遊園地っぽい普通のメリーゴーランドとかもある。
超がつくほど大きいけれど乗ってるだけで良さそう――
「あんたレイニーから目を離すんじゃないわよ」
既にメリーゴーランドの馬にのってるレイニー。
でも、今回はただメリーゴーランドに乗ればいい。
説明に『メリーゴーランド耐久、30分間乗るだけ!!』って書いてあるのでこれならクリアできそう。
「これなら俺とレイニーだけで充分かな」
「ならいくつかグループで行動しましょう、待ってたら日が暮れるわ」
というわけで俺たちは馬を選んで座った。
『メリーゴーランドにようこそ~♪』
ちょっと楽しそう。普通の遊園地のメリーゴーランドに耐久するだけなら余裕でクリア可能と踏んでいる。あれ、何故か嫌な予感がしてきた。
メリーゴーランドってもっと遅いものじゃないのか?
「……なんか速くなってね?」
「これ楽しいですよ、馬の2倍ぐらいぐらいの速さで『わーっ』てなるんです」
既に馬にしがみ付かないと振り落とされそうだ。
「『わーっ』の威力じゃないッ!!」
どちらかといえばジェットコースターの体験を30分間させられた。
体感速度は200キロぐらい、メリーゴーランドそのものが大きいのでそこまで酔うようなことはなかった、怪我もなく、ちょっと楽しめたのでよしとする。
『お土産いります?』
魔物が屋台でお土を産売っているだと……!?
「普通に土産屋あるのここ!?」
「ダンジョンでお金と引き換えに物を商売する魔物はけっこういます」
「へー」
土産屋で買い物、遊園地にありがちなバニーガールがつけているうさ耳などを買う。
「これって俺が頭につけても大丈夫かな?」
「大した害はないですね」
そんなこんなして皆と再び合流した。
けっこう皆がクリアできている。
何よりチートだったのがホンイツだ。
「え、あそこクリアしたの?人数足りなくないかしら?」
「人数なんか人形で合わせたよ」
「わん!」
「自分の立場を考えればツッコミ入れるべきではないのは分かりますが――」
「まぁ気になるよね?」
「何故、カドマツ国王殿は下半身がパンツ1枚なのですか?」
俺はうさ耳に紳士服にパンツ1枚という恰好をしている。分かる、俺もこの姿を見たらつっこむもん。
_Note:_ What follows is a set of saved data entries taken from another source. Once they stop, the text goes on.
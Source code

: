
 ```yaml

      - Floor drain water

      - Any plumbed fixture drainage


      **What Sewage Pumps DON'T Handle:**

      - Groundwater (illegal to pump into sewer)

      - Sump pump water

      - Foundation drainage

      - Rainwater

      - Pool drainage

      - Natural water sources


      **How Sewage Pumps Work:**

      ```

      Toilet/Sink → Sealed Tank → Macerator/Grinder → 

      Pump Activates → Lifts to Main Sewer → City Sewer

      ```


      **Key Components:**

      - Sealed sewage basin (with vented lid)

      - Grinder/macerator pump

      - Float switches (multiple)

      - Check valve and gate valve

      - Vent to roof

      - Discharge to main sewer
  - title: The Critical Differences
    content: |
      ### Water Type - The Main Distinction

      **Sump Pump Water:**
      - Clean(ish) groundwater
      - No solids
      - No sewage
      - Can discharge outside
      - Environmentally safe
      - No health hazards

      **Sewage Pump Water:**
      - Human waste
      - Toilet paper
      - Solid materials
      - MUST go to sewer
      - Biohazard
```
「土産屋物を売ってる店で買ったうさ耳をつけたらズボンが吹き飛びました」
「そんな怪しいもの普通は着ないわ」
「だって、レイニーがつけても大した害はないですって言うから――」
「服がなくなるのは何時ものことですし」
「アンタそっちの趣味もやっぱりあるの?」
「尻処女って訳じゃねぇし、完全に否定はできねぇな」
「え!?」
まぁレイニーが驚くのは分かる。
別に悲惨な過去などはない。
でも、経験はあるし嘘をつくようなことでもない。
「あ、いや今は違うか?」
「アンタ襲われたことあるの!?」
「そうじゃなくて」
あれは日本人だった頃。
祖母の遺産で風俗三昧していたら、新しい店の視察を頼まれた。
男の娘が働く店で興味は元々なかったが頼まれて仕方なく行ってみた。
入り口に超美しい人がいた。背が高くて金髪、青目で巨乳のオネェさん。
「俺は『坊やのこと、待ってるわね♡』と頭をなでられ気付いた時には指名していた」
他はいいがホンイツも引いている。
理由があろうがロリショタに手ぇお前だけはその顔する権利ねぇだろ。
あとでコーヒー飲んだ瞬間に驚かせてやる。噴き出して服とか大変なことになってしまえ。